En el tramo final de la guerra los jefes aliados recibían casi en tiempo real los descifrados sobre el orden de batalla alemán, los movimientos previstos, sus necesidades logísticas y sus planes de defensa. El flujo era tan abundante y certero que llegó a funcionar como una droga para los generales británicos y norteamericanos, quienes, señala Hastings, "requerían dos o tres dosis al día antes de tomar ninguna decisión operativa", y por lo tanto tenían "todas las de ganar". La magnitud de esa ventaja sin paralelos históricos la resumió sin matices el jefe de inteligencia del mariscal Bernard Montgomery: "Pocos ejércitos han ido nunca al campo de batalla mejor informados acerca del enemigo".
Si a eso agregamos que los criptógrafos estadounidenses habían descifrado parte de los códigos militares japoneses y por completo el código diplomático (llamado Púrpura), comprobaremos que el dominio aliado en el rubro de la inteligencia de comunicaciones (Sigint, en la jerga inglesa) era poco menos que total. Los avances de los analistas norteamericanos, que tenían sus propias versiones de Bletchley Park, fueron claves para anticiparse y vencer en la batalla de Midway en 1942 (que Hastings considera "el verdadero triunfo decisivo de la inteligencia en el conflicto mundial"), devastar a la marina mercante nipona en 1943 y 1944, y elegir las posiciones más vulnerables del enemigo donde lanzar la vasta contraofensiva desde Nueva Guinea y las islas del Pacífico central.

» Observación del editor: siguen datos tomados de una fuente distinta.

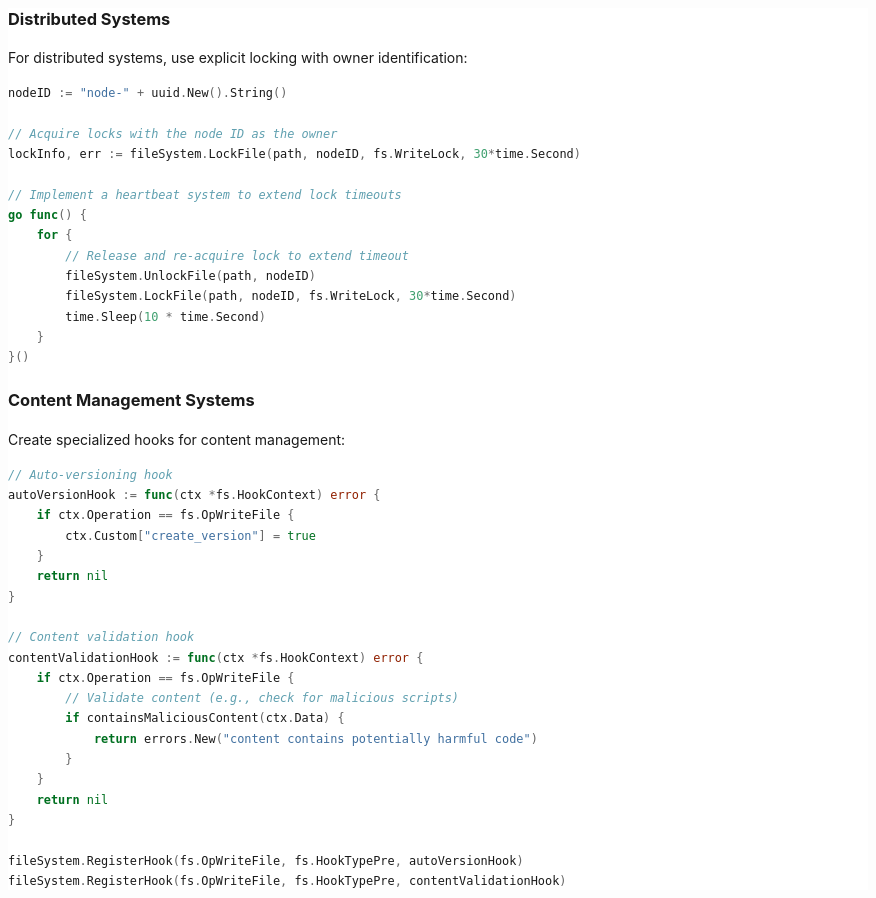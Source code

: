 ### Distributed Systems

For distributed systems, use explicit locking with owner identification:

```go
nodeID := "node-" + uuid.New().String()

// Acquire locks with the node ID as the owner
lockInfo, err := fileSystem.LockFile(path, nodeID, fs.WriteLock, 30*time.Second)

// Implement a heartbeat system to extend lock timeouts
go func() {
    for {
        // Release and re-acquire lock to extend timeout
        fileSystem.UnlockFile(path, nodeID)
        fileSystem.LockFile(path, nodeID, fs.WriteLock, 30*time.Second)
        time.Sleep(10 * time.Second)
    }
}()
```

### Content Management Systems

Create specialized hooks for content management:

```go
// Auto-versioning hook
autoVersionHook := func(ctx *fs.HookContext) error {
    if ctx.Operation == fs.OpWriteFile {
        ctx.Custom["create_version"] = true
    }
    return nil
}

// Content validation hook
contentValidationHook := func(ctx *fs.HookContext) error {
    if ctx.Operation == fs.OpWriteFile {
        // Validate content (e.g., check for malicious scripts)
        if containsMaliciousContent(ctx.Data) {
            return errors.New("content contains potentially harmful code")
        }
    }
    return nil
}

fileSystem.RegisterHook(fs.OpWriteFile, fs.HookTypePre, autoVersionHook)
fileSystem.RegisterHook(fs.OpWriteFile, fs.HookTypePre, contentValidationHook)
```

Y también fueron útiles en el teatro de operaciones europeo. Ello fue así porque al dominar el código diplomático japonés estaban en condiciones de leer las comunicaciones que enviaba a Tokio el embajador en Berlín, barón Hiroshi Oshima. Entre 1941 y 1945 los aliados pudieron leer unos 2.000 de esos despachos que testimoniaban las conversaciones que mantenía sobre temas políticos o militares con funcionarios alemanes de alto nivel.
Al espiar a Oshima accedían a los secretos más reservados de la cúpula nazi. "Jamás en la historia -señala Hastings- un país en guerra había contado con la posibilidad de escuchar las conversaciones de quienes tomaban las decisiones en el bando contrario como entonces".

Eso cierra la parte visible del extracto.